Saturday 17 August 2013

New Creation or Old Rules?


I have just finished reading Tom Wright's Simply Christian. I already knew his theology was a bit more conservative than mine, but as he is a very popular author I thought I would see for myself.

His approach is very contemporary, in that he begins with the human sense of God. The first part of the book is entitled 'Echoes of a Voice', and it talks about how we get hints of God through the universal sense of justice, the way in which spirituality springs up everywhere, the beauty of the world, and the centrality of relationships. So far so good.

Where I really part company with him is in his views on sexual morality. Having said lots of inspiring things about awakening and new birth into the freedom of the new creation etc., when he comes to the final chapter - the practicalities of Christian living - he falls back on the traditional rules. He contrasts a truly Christian perspective with the idea that we all have the absolute right to seek our own pleasure and self-fulfilment. Of course we can all agree that, in sexual relationships as in everything else, selfishness spoils everything. But the conclusion Wright draws is completely dogmatic.
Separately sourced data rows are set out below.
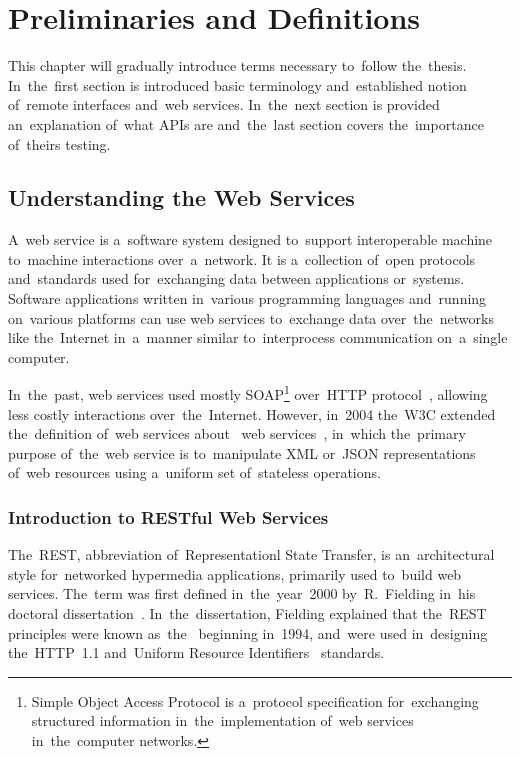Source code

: \chapter{Preliminaries and Definitions}
\label{Preliminaries}
This chapter will gradually introduce terms necessary to~follow the~thesis.
In~the~first section is introduced basic terminology and~established notion
of~remote interfaces and~web services. In~the~next section is provided
an~explanation of~what APIs are and~the~last section covers the~importance
of~theirs testing.



\section{Understanding the Web Services}
\label{WebServices}
A~web service is a~software system designed to~support interoperable machine
to~machine interactions over~a~network. It is a~collection of~open protocols
and~standards used for~exchanging data between applications or~systems. Software
applications written in~various programming languages and~running on~various
platforms can use web services to~exchange data over~the~networks like
the~Internet in~a~manner similar to~interprocess communication on~a~single
computer.

In~the~past, web services used mostly SOAP\footnote{Simple Object Access
Protocol is a~protocol specification for~exchanging structured information
in~the~implementation of~web services in~the~computer networks.} over~HTTP
protocol~\cite{HTTP}, allowing less costly interactions over~the~Internet.
However, in~2004 the~W3C extended the~definition of~web services
about~ web services~\cite{W3CWebServices}, in~which
the~primary purpose of~the~web service is to~manipulate XML or~JSON
representations of~web resources using a~uniform set of~stateless operations.



\subsection{Introduction to RESTful Web Services}
The~REST, abbreviation of~Representationl State Transfer, is an~architectural
style for~networked hypermedia applications, primarily used to~build web
services. The~term was first defined in~the~year~2000 by~R.~Fielding in~his
doctoral dissertation~\cite{FieldingDissertation}. In~the~dissertation, Fielding
explained that the~REST principles were known as~the~
beginning in~1994, and~were used in~designing the~HTTP~1.1 and~Uniform Resource
Identifiers~\cite{URI-RFC} standards.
He says (p198) that, in contrast to the Greco-Roman culture of the time, the Jews and the early Christians "insisted that sexual activity was to be restricted to the marriage of a  man and a woman. The rest of the world, then as now, thought they were mad. The difference, alas, is that today half the church seems to think so too."

He grounds his view theologically by talking of the vision of the Kingdom as "the  marriage feast of the Lamb" and so on, and says: "Marital fidelity echoes and anticipates God's fidelity to the whole creation. Other kinds of sexual activity symbolize and embody the distortions and corruptions of the present world."

I think this is a gross over-simplification, and a slander on all those people who live truly unselfish lives and express Christ-like love in relationships that do not conform to this "norm". Wright himself talks about "new creation", Surely the essence of new creation is that it is new, not the restoration of something supposedly laid down from the beginning. As I see it, one of the main themes of the Bible is that God is constantly leading us on into new discoveries. His very name can mean "I will be who I will be".